The provisions of this Section II.B.3 survive the termination or expiration of this Agreement, are binding on the Company’s and Grantee’s respective successors, heirs, personal representatives, designated beneficiaries and any other person asserting a claim described above, and may not be modified without the consent of the Company. To the extent arbitration is required, no person asserting a claim has the right to resort to any federal, state or local court or administrative agency concerning the claim unless expressly provided by federal statute, and the decision of the arbitrator is a complete defense to any action or proceeding instituted in any tribunal or agency with respect to any dispute, unless precluded by federal statute.
4.    Restrictive Covenants.
(a)    Generally.
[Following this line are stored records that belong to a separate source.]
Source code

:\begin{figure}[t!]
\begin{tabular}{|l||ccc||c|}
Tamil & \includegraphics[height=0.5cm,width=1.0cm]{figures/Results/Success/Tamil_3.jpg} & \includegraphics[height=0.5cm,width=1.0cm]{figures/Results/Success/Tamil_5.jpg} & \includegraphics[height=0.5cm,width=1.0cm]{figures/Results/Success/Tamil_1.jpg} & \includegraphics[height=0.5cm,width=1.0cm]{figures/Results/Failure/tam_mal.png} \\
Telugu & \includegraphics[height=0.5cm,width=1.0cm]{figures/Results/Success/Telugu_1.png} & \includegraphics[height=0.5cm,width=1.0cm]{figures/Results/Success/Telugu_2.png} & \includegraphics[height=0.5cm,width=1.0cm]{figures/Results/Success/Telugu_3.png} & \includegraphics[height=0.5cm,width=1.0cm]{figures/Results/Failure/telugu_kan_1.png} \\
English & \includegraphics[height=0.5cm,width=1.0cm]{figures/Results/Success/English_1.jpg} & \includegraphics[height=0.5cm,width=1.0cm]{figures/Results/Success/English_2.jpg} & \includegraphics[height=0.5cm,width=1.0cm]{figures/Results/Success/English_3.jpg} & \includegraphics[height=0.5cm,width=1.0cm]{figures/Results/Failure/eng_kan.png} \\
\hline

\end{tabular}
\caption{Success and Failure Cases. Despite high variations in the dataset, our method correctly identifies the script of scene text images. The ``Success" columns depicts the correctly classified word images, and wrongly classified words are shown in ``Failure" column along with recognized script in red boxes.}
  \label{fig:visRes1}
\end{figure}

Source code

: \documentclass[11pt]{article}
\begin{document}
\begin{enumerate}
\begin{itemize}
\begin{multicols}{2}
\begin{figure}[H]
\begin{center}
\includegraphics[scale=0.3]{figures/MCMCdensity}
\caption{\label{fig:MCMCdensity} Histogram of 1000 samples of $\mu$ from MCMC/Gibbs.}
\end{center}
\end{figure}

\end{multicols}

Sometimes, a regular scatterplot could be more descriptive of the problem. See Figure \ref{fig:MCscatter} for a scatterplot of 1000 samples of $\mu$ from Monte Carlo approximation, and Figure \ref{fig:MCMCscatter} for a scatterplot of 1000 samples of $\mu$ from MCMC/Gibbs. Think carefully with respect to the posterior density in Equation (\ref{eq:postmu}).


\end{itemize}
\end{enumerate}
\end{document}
The Company would not be providing Restricted Stock Units or Common Stock to Grantee without Grantee’s agreement to abide by the restrictive covenants described herein. The provisions herein are appropriate in light of the position that Grantee has with the Company and the relationships and confidential and trade secret information that Grantee has been and will be exposed to because of Grantee’s position. Notwithstanding anything herein to the contrary, if Grantee is subject to the restrictive covenants set forth in Section 7 (or any successor provision) of the TriMas Corporation Executive Severance/Change of Control Policy (or any successor policy), then (1) such restrictive covenants, rather than the restrictive covenants in this Section II.B.4, shall apply to Grantee, and (2) Grantee’s violation of such restrictive covenants shall be treated as a violation of the restrictive covenants in this Section II.B.4 for purposes of this Agreement.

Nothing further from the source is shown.